(Pictures paired with source code)
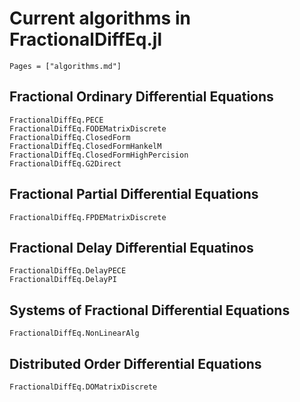 # Current algorithms in FractionalDiffEq.jl

```@contents
Pages = ["algorithms.md"]
```

## Fractional Ordinary Differential Equations

```@docs
FractionalDiffEq.PECE
FractionalDiffEq.FODEMatrixDiscrete
FractionalDiffEq.ClosedForm
FractionalDiffEq.ClosedFormHankelM
FractionalDiffEq.ClosedFormHighPercision
FractionalDiffEq.G2Direct
```

## Fractional Partial Differential Equations

```@docs
FractionalDiffEq.FPDEMatrixDiscrete
```

## Fractional Delay Differential Equatinos

```@docs
FractionalDiffEq.DelayPECE
FractionalDiffEq.DelayPI
```

## Systems of Fractional Differential Equations

```@docs
FractionalDiffEq.NonLinearAlg
```

## Distributed Order Differential Equations

```@docs
FractionalDiffEq.DOMatrixDiscrete
```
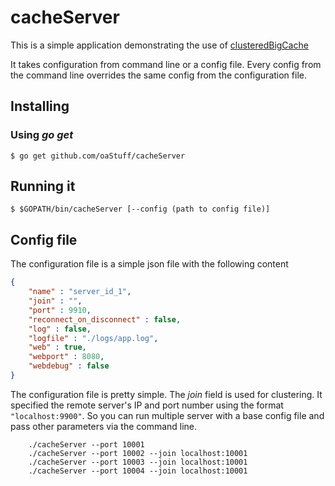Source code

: cacheServer
===========

This is a simple application demonstrating the use of [clusteredBigCache](https://github.com/oaStuff/clusteredBigCache) 

It takes configuration from command line or a config file. Every config from the command line overrides the same config from the configuration file.


## Installing

### Using *go get*

    $ go get github.com/oaStuff/cacheServer

## Running it

    $ $GOPATH/bin/cacheServer [--config (path to config file)]
    
    
    
## Config file

The configuration file is a simple json file with the following content

```json
{
    "name" : "server_id_1",
    "join" : "",
    "port" : 9910,
    "reconnect_on_disconnect" : false,
    "log" : false,
    "logfile" : "./logs/app.log",
    "web" : true,
    "webport" : 8080,
    "webdebug" : false
}
```

The configuration file is pretty simple. The *join* field is used for clustering. It specified the remote server's IP
and port number using the format `"localhost:9900"`. So you can run multiple server with a base config file and pass other
parameters via the command line.

```text
    ./cacheServer --port 10001
    ./cacheServer --port 10002 --join localhost:10001
    ./cacheServer --port 10003 --join localhost:10001
    ./cacheServer --port 10004 --join localhost:10001
```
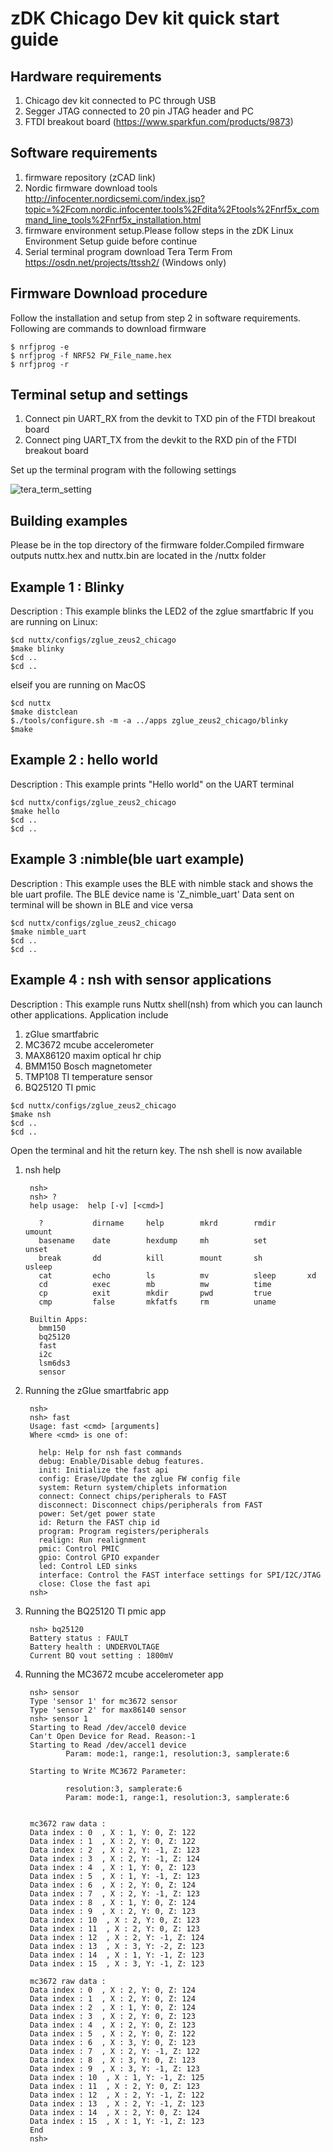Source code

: # zDK Chicago Dev kit quick start guide

## Hardware requirements

1) Chicago dev kit connected to PC through USB
2) Segger JTAG connected to 20 pin JTAG header and PC
3) FTDI breakout board (https://www.sparkfun.com/products/9873)

## Software requirements

1) firmware repository (zCAD link)
2) Nordic firmware download tools
http://infocenter.nordicsemi.com/index.jsp?topic=%2Fcom.nordic.infocenter.tools%2Fdita%2Ftools%2Fnrf5x_command_line_tools%2Fnrf5x_installation.html
3) firmware environment setup.Please follow steps in the zDK Linux Environment Setup guide before continue
4) Serial terminal program 
download Tera Term From https://osdn.net/projects/ttssh2/ (Windows only)

## Firmware Download procedure

Follow the installation and setup from step 2 in software requirements. Following are commands to download firmware

```shell
$ nrfjprog -e
$ nrfjprog -f NRF52 FW_File_name.hex
$ nrfjprog -r
```

## Terminal setup and settings

1) Connect pin UART_RX from the devkit to TXD pin of the FTDI breakout board
2) Connect ping UART_TX from the devkit to the RXD pin of the FTDI breakout board

Set up the terminal program with the following settings

![tera_term_setting](https://github.com/zglue/zglue_doc/blob/master/zmodem_option/tera_term_setting.png)


## Building examples

Please be in the top directory of the firmware folder.Compiled firmware
outputs nuttx.hex and nuttx.bin are located in the /nuttx folder

## Example 1 : Blinky

Description : This example blinks the LED2 of the zglue smartfabric
If you are running on Linux:
```shell
$cd nuttx/configs/zglue_zeus2_chicago
$make blinky
$cd ..
$cd ..
```
elseif you are running on MacOS
```shell
$cd nuttx
$make distclean
$./tools/configure.sh -m -a ../apps zglue_zeus2_chicago/blinky
$make
```


## Example 2 : hello world

Description : This example prints "Hello world" on the UART terminal

```shell
$cd nuttx/configs/zglue_zeus2_chicago
$make hello
$cd ..
$cd ..
```

## Example 3 :nimble(ble uart example)

Description : This example uses the BLE with nimble stack and
shows the ble uart profile. The BLE device name is 'Z_nimble_uart'
Data sent on terminal will be shown in BLE and vice versa

```shell
$cd nuttx/configs/zglue_zeus2_chicago
$make nimble_uart
$cd ..
$cd ..
```

## Example 4 : nsh with sensor applications

Description : This example runs Nuttx shell(nsh) from which you can 
launch other applications. Application include

1) zGlue smartfabric
2) MC3672 mcube accelerometer
3) MAX86120 maxim optical hr chip 
4) BMM150 Bosch magnetometer
5) TMP108 TI temperature sensor
6) BQ25120 TI pmic

```shell
$cd nuttx/configs/zglue_zeus2_chicago
$make nsh
$cd ..
$cd ..
```
Open the terminal and hit the return key. The nsh shell is now available

1) nsh help

        nsh>
        nsh> ?
        help usage:  help [-v] [<cmd>]

          ?           dirname     help        mkrd        rmdir       umount
          basename    date        hexdump     mh          set         unset
          break       dd          kill        mount       sh          usleep
          cat         echo        ls          mv          sleep       xd
          cd          exec        mb          mw          time
          cp          exit        mkdir       pwd         true
          cmp         false       mkfatfs     rm          uname

        Builtin Apps:
          bmm150
          bq25120
          fast
          i2c
          lsm6ds3
          sensor

2) Running the  zGlue smartfabric app

        nsh>
        nsh> fast
        Usage: fast <cmd> [arguments]
        Where <cmd> is one of:

          help: Help for nsh fast commands
          debug: Enable/Disable debug features.
          init: Initialize the fast api
          config: Erase/Update the zglue FW config file
          system: Return system/chiplets information
          connect: Connect chips/peripherals to FAST
          disconnect: Disconnect chips/peripherals from FAST
          power: Set/get power state
          id: Return the FAST chip id
          program: Program registers/peripherals
          realign: Run realignment
          pmic: Control PMIC
          gpio: Control GPIO expander
          led: Control LED sinks
          interface: Control the FAST interface settings for SPI/I2C/JTAG
          close: Close the fast api
        nsh>
 
3) Running the BQ25120 TI pmic app
  
        nsh> bq25120
        Battery status : FAULT
        Battery health : UNDERVOLTAGE
        Current BQ vout setting : 1800mV

4) Running the MC3672 mcube accelerometer app

        nsh> sensor
        Type 'sensor 1' for mc3672 sensor
        Type 'sensor 2' for max86140 sensor
        nsh> sensor 1
        Starting to Read /dev/accel0 device
        Can't Open Device for Read. Reason:-1
        Starting to Read /dev/accel1 device
                Param: mode:1, range:1, resolution:3, samplerate:6
        
        Starting to Write MC3672 Parameter:
        
                resolution:3, samplerate:6
                Param: mode:1, range:1, resolution:3, samplerate:6
        
        
        mc3672 raw data :
        Data index : 0  , X : 1, Y: 0, Z: 122
        Data index : 1  , X : 2, Y: 0, Z: 122
        Data index : 2  , X : 2, Y: -1, Z: 123
        Data index : 3  , X : 2, Y: -1, Z: 124
        Data index : 4  , X : 1, Y: 0, Z: 123
        Data index : 5  , X : 1, Y: -1, Z: 123
        Data index : 6  , X : 2, Y: 0, Z: 124
        Data index : 7  , X : 2, Y: -1, Z: 123
        Data index : 8  , X : 1, Y: 0, Z: 124
        Data index : 9  , X : 2, Y: 0, Z: 123
        Data index : 10  , X : 2, Y: 0, Z: 123
        Data index : 11  , X : 2, Y: 0, Z: 123
        Data index : 12  , X : 2, Y: -1, Z: 124
        Data index : 13  , X : 3, Y: -2, Z: 123
        Data index : 14  , X : 1, Y: -1, Z: 123
        Data index : 15  , X : 3, Y: -1, Z: 123
        
        mc3672 raw data :
        Data index : 0  , X : 2, Y: 0, Z: 124
        Data index : 1  , X : 2, Y: 0, Z: 124
        Data index : 2  , X : 1, Y: 0, Z: 124
        Data index : 3  , X : 2, Y: 0, Z: 123
        Data index : 4  , X : 2, Y: 0, Z: 123
        Data index : 5  , X : 2, Y: 0, Z: 122
        Data index : 6  , X : 3, Y: 0, Z: 123
        Data index : 7  , X : 2, Y: -1, Z: 122
        Data index : 8  , X : 3, Y: 0, Z: 123
        Data index : 9  , X : 3, Y: -1, Z: 123
        Data index : 10  , X : 1, Y: -1, Z: 125
        Data index : 11  , X : 2, Y: 0, Z: 123
        Data index : 12  , X : 2, Y: -1, Z: 122
        Data index : 13  , X : 2, Y: -1, Z: 123
        Data index : 14  , X : 2, Y: 0, Z: 124
        Data index : 15  , X : 1, Y: -1, Z: 123
        End
        nsh>
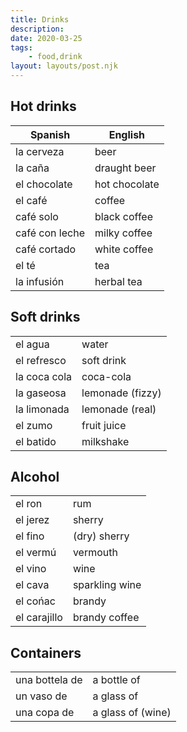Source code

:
 ```yaml
---
title: Drinks
description:
date: 2020-03-25
tags:
	- food,drink
layout: layouts/post.njk
---
```

## Hot drinks 

| Spanish     | English      |
| ----------- | ------------ |
| la cerveza  | beer         |
| la caña     | draught beer |
| el chocolate| hot chocolate |
| el café     | coffee |
| café solo | black coffee |
| café con leche | milky coffee |
| café cortado | white coffee |
| el té | tea |
| la infusión | herbal tea |

## Soft drinks
|      |       |
| ----------- | ------------ |
| el agua | water |
| el refresco | soft drink |
| la coca cola | coca-cola |
| la gaseosa | lemonade (fizzy) |
| la limonada | lemonade (real) |
| el zumo | fruit juice |
| el batido | milkshake |

## Alcohol
|      |       |
| ----------- | ------------ |
| el ron | rum |
| el jerez | sherry |
| el fino | (dry) sherry |
| el vermú | vermouth |
| el vino | wine |
| el cava | sparkling wine |
| el cońac | brandy |
| el carajillo | brandy coffee |

## Containers
|      |       |
| ----------- | ------------ |
| una bottela de | a bottle of |
| un vaso de | a glass of |
| una copa de | a glass of (wine) |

• **WHAT THE EXERCISE ASKS**
Looking at the records above, which lines contain "café"? Copy those lines.

• **ANSWER TO THE PROBLEM**
| el café     | coffee |
| café solo | black coffee |
| café con leche | milky coffee |
| café cortado | white coffee |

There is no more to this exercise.